16 Ekim 2011 Pazar

İşte Öyle Bir Şey

Vakit yine gecenin bir yarısı olmuş ama nereden estiyse yazı yazmak geldi içimden. Bir şeyler karalamak istedim. El yazım çirkindir benim, hiç de düzeltemedim sonradan. Onun için buraya yazıyorum.

Ara sıra çok deli düşüncelere dalıyorum. O kadar ki bazen ilk düşündüğüm şeyle son düşündüğüm şey arasında alaka dahi kuramıyorum. Tıpkı YouTube'da gezinmek gibi; orada da bir video izleyip tavsiyelere tıklaya tıklaya gidince iş çığırından çıkıyor. 

Şimdi düşündüm de verdiğim örnek = YouTube!!! Halbuki ben köyde büyüdüm (Gerçi belde ama dilim alışmış köy demeye.). Özdil Belediyesi; dünümü dün, bugünümü bugün, beni ben yapan yer. Kışın az bir kar yağınca ya da ne kışı, birazcık şiddetli bir rüzgar bile esse elektriklerin kesildiği memleketim. Az mı lüks ışığında ders çalıştık, sobanın üzerinde fındık kavurup yedik, yine sobanın üzerindeki gügümden gelen kaynayan su sesinin ninni etkisiyle uyuduk? Güzel zamanlarmış, hem de çok güzel. Gerçi hala ara tatillerde gittiğimde aynı şeyler oluyor ama o etkiyi vermiyor sanki. Belki biraz daha çocuk olmak lazım o şekilde hissedebilmek için ya da biraz daha büyümek; değerini daha fazla anlayabilmek için...

Nereden nereye? Düşüncelerim de böyle oluyor işte bazen, dağılıyor...

Aslında şikayetçi de değilim. Bu haliyle daha güzel. Ama 'düşündüğüm hızda yazabilmek' gibi süpersonik bir hayalim var. Güzelim bilim insanlarından rica ediyorum, en kısa zamanda bu konuya bir el atsınlar. Sonuçta insanoğlu bugüne kadar hayal edebildiklerini gerçekleştirdi, hayal etmediklerini değil. Her ne kadar bazı sonuçları hesap edemese de!

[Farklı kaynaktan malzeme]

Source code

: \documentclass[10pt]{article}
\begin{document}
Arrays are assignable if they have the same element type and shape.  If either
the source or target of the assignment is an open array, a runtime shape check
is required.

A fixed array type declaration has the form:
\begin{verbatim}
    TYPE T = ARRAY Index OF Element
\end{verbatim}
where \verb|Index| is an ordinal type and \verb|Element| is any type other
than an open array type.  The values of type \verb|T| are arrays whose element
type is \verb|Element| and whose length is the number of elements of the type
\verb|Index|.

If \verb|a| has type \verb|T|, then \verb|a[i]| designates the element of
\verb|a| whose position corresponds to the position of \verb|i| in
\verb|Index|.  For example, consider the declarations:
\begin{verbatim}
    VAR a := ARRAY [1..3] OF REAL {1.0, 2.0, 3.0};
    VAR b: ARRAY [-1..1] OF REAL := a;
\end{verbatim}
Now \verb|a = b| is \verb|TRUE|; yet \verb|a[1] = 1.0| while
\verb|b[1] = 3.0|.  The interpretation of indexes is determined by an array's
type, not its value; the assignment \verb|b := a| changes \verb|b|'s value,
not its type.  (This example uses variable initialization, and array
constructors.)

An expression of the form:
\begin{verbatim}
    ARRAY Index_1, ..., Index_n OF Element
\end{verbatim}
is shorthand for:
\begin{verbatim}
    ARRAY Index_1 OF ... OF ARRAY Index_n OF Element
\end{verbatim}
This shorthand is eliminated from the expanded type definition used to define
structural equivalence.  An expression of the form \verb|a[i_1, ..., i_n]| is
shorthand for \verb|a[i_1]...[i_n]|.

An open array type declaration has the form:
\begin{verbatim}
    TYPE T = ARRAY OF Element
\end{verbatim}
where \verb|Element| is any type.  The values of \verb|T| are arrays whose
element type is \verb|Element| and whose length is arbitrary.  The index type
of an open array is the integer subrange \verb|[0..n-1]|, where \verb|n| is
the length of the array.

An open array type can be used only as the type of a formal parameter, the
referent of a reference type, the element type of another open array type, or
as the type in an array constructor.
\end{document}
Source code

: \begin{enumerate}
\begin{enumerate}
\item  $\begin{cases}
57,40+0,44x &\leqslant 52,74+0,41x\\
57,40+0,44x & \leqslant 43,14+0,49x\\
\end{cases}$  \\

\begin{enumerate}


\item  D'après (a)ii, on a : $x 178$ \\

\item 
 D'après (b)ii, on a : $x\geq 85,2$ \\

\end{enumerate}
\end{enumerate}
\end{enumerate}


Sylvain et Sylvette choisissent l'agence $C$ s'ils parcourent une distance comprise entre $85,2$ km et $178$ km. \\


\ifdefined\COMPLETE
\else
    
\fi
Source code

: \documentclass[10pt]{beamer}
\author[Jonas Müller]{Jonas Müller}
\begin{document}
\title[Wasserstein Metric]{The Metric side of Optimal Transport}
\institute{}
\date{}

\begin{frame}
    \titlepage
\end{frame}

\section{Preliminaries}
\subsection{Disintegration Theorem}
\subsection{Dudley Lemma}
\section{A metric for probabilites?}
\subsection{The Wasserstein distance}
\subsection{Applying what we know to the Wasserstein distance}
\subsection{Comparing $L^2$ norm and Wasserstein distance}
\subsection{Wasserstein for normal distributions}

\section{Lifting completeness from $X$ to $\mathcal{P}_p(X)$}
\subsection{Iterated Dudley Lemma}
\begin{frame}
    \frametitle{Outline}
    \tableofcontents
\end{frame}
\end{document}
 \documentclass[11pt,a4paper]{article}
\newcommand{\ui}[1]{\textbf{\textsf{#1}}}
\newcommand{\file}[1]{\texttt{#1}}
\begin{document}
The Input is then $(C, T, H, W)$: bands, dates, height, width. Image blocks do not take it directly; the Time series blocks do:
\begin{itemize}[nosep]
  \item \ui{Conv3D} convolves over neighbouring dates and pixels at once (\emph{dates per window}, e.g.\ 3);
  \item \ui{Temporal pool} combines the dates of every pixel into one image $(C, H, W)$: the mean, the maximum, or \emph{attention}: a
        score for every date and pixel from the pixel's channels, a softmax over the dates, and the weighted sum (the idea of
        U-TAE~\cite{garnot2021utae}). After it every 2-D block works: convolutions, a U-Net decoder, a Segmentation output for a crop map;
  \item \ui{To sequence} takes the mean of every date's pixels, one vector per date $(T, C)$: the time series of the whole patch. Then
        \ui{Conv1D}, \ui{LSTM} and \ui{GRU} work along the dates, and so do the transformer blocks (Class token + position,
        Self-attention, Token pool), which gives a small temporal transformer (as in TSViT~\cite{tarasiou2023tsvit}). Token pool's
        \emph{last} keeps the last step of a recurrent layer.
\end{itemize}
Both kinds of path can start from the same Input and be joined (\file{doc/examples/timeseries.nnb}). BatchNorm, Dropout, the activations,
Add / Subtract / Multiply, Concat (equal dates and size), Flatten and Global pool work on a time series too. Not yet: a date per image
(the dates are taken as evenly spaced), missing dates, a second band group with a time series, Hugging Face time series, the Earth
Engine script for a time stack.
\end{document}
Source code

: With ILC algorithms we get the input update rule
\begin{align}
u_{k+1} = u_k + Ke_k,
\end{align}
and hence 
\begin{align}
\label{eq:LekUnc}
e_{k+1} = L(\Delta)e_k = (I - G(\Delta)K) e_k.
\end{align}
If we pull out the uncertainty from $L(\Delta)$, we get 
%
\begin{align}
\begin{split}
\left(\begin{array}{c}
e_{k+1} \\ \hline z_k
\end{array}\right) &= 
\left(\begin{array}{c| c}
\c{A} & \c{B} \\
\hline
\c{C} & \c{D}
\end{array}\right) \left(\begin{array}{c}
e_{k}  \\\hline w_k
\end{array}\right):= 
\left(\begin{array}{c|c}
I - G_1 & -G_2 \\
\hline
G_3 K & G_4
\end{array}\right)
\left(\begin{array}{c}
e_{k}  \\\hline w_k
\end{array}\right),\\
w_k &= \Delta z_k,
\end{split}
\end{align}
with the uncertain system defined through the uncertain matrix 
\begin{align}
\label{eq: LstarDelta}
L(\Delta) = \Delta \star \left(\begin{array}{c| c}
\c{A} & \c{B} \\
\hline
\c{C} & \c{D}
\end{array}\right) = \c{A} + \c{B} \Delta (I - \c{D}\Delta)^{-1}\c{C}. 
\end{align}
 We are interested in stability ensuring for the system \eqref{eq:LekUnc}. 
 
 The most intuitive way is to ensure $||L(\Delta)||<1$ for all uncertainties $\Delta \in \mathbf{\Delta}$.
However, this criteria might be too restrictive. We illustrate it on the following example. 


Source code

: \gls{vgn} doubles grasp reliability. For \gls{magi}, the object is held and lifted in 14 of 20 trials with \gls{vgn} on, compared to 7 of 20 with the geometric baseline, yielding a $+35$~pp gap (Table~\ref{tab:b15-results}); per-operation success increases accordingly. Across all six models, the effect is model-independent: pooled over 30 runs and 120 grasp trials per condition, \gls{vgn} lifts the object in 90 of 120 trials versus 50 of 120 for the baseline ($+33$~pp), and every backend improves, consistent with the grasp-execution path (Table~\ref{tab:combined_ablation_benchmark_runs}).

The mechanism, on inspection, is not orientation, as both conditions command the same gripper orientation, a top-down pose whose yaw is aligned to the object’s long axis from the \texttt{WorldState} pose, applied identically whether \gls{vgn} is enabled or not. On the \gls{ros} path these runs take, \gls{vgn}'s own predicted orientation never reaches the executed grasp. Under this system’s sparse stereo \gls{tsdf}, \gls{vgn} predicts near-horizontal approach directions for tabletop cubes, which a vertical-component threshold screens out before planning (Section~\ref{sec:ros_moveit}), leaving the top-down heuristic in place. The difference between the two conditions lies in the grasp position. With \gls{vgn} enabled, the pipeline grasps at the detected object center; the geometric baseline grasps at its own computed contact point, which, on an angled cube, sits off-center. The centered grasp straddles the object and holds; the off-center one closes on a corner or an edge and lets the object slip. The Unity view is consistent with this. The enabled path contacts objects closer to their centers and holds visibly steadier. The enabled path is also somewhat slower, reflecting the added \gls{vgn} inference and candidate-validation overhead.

Günümüze değin düşünebilmekle ilgili o kadaaaar şey yazılıp çizildi, o kadaaar fikir beyan edildi ki sanırım bir de benimkilere pek ihtiyaç yoktur. Gerçi vardır da benden laf almak da öyle kolay değil. :) 

Gecenin bir vakti gelen yazı yazma isteğim şimdi de gitme eğilimi gösteriyor. Bu da demektir ki lafı burada kesmem lazım. Zira devam edersem çok fena saçmalayacağımdan eminim. O konuda da gayet iyiyimdir; çok deli saçmalarım...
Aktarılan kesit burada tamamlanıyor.